Welcome to the hands-on assignments for our course on NLP concepts. These assignments are designed to give you practical experience with core concepts, helping you explore the nuances and challenges in natural language processing.
This assignment explores the concept of the curse of dimensionality in language representation. You will create one-hot encodings for words in a dataset and compare them to word embeddings to understand the practical implications of high-dimensional representations.
- 20 Newsgroups Dataset: Contains approximately 20,000 newsgroup documents, organized across 20 categories, suitable for generating word encodings and analyzing vocabulary size.
- SMS Spam Collection Data: Smaller dataset with text messages labeled as spam or ham, which allows exploration of word encoding on shorter text.
- Load and preprocess the dataset, including tokenizing the text.
- Create one-hot encodings for the words in the dataset, observing the high dimensionality.
- Compute and discuss memory usage of the one-hot encodings for various vocabulary sizes.
- Compare this with pre-trained word embeddings (such as GloVe or Word2Vec) for the same text to observe the dimensionality reduction and benefits of dense embeddings.
- Why does the curse of dimensionality pose a challenge in natural language processing?
- How do dense embeddings improve computational efficiency compared to one-hot encoding?
- Are there trade-offs when switching from one-hot encoding to dense word embeddings?
In this assignment, you will create a simple text generator using Markov Chains. You’ll train a model on a text dataset, create bigram or trigram chains, and generate new text sequences to observe how realistic they can become.
- The Adventures of Sherlock Holmes: A single-text corpus that’s rich in vocabulary and structure.
- Shakespeare’s Complete Works: Offers structured text with dialogues, suitable for sequence modeling and generating responses.
- Load and preprocess the dataset, focusing on tokenizing and lowercasing words.
- Create a bigram or trigram Markov Chain based on word sequences.
- Generate new text by randomly selecting transitions based on the chain’s probabilities.
- Experiment with different starting words or phrases to see how the generated text changes.
- How does the chain length (unigram, bigram, trigram) affect the coherence of generated text?
- What are the limitations of Markov Chains in generating human-like text?
- What improvements might you suggest to make the generated text more realistic?
In this assignment, you will create a basic rule-based chatbot using a Markov Chain model trained on text conversations.

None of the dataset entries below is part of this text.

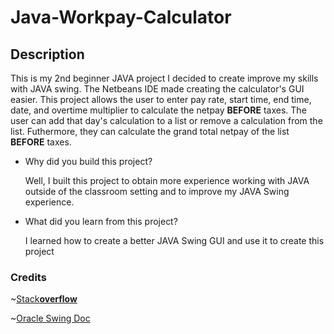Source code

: # Java-Workpay-Calculator

## Description
This is my 2nd beginner JAVA project I decided to create improve my skills with JAVA swing. The Netbeans IDE made creating the calculator's GUI easier. This project allows the user to enter pay rate, start time, end time, date, and overtime multiplier to calculate the netpay **BEFORE** taxes. The user can add that day's calculation to a list or remove a calculation from the list. Futhermore, they can calculate the grand total netpay of the list **BEFORE** taxes.
- Why did you build this project?

  Well, I built this project to obtain more experience working with JAVA outside of the classroom setting and to improve my JAVA Swing experience. 
- What did you learn from this project?

  I learned how to create a better JAVA Swing GUI and use it to create this project

### Credits
~[Stack**overflow**](https://stackoverflow.com)

~[Oracle Swing Doc](https://docs.oracle.com/javase/7/docs/api/javax/swing/package-summary.html)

This chatbot will respond to simple queries based on word patterns and sequences in the text. Test its “human-like” qualities by having others interact with it and give feedback.

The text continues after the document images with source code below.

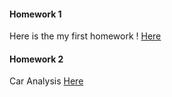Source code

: #### Homework 1 
Here is the my first homework ! [Here](Deneme.html)

#### Homework 2
Car Analysis [Here](Sevde-R.html)
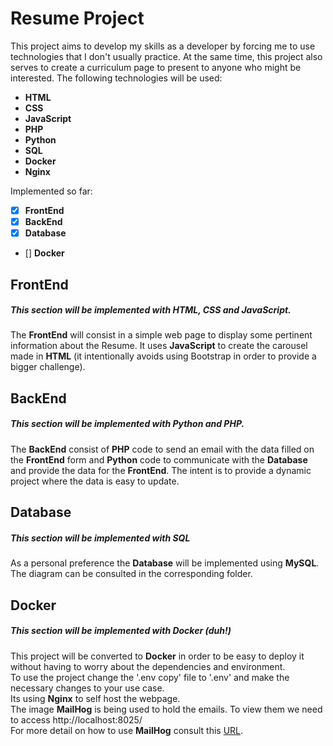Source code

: # Resume Project

This project aims to develop my skills as a developer by forcing me to use technologies that I don't usually practice. At the same time, this project also serves to create a curriculum page to present to anyone who might be interested.
The following technologies will be used:

 - **HTML**
 - **CSS**
 - **JavaScript**
 - **PHP**
 - **Python**
 - **SQL**
 - **Docker**
 - **Nginx**
 
Implemented so far:
 - [x] **FrontEnd**
 - [x] **BackEnd**
 - [x] **Database**
 - [] **Docker**

## FrontEnd
##### This section will be implemented with HTML, CSS and  JavaScript.

The **FrontEnd** will consist in a simple web page to display some pertinent information about the Resume.
It uses **JavaScript** to create the carousel made in **HTML** (it intentionally avoids using Bootstrap in order to provide a bigger challenge).

## BackEnd
##### This section will be implemented with Python and PHP.

The **BackEnd** consist of **PHP** code to send an email with the data filled on the **FrontEnd** form and **Python** code to communicate with the **Database** and provide the data for the **FrontEnd**. The intent is to provide a dynamic project where the data is easy to update.

## Database
##### This section will be implemented with SQL 

As a personal preference the **Database** will be implemented using **MySQL**. The diagram can be consulted in the corresponding folder.

## Docker
##### This section will be implemented with Docker (duh!)

This project will be converted to **Docker** in order to be easy to deploy it without having to worry about the dependencies and environment.\
To use the project change the '.env copy' file to '.env' and make the necessary changes to your use case.\
Its using **Nginx** to self host the webpage.\
The image **MailHog** is being used to hold the emails. To view them we need to access http://localhost:8025/  
For more detail on how to use **MailHog** consult this [URL](https://phauer.com/2017/test-mail-server-php-docker-container/).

- Cornell Movie Dialogues Dataset: Contains dialogue snippets from movies, ideal for conversational modeling.
- Persona-Chat Dataset: A conversational dataset with various dialogue examples, good for creating chat patterns.
- Load and preprocess the dataset, structuring it as a series of dialogue exchanges.
- Use a bigram or trigram Markov Chain to model response sequences based on user inputs.
- Implement simple keyword matching to improve response relevance.
- Test the chatbot’s responses by interacting with it and making adjustments to improve coherence.
- How well does the chatbot handle ambiguous or complex questions?
- How might you modify this chatbot to make it more adaptable to different conversation topics?
- What are the ethical implications of deploying simplistic chatbots in real-world scenarios?
These assignments will give you practical experience with critical NLP concepts, including dimensionality, language generation with Markov Chains, and the basics of conversational modeling. Good luck, and enjoy exploring these foundational topics in NLP!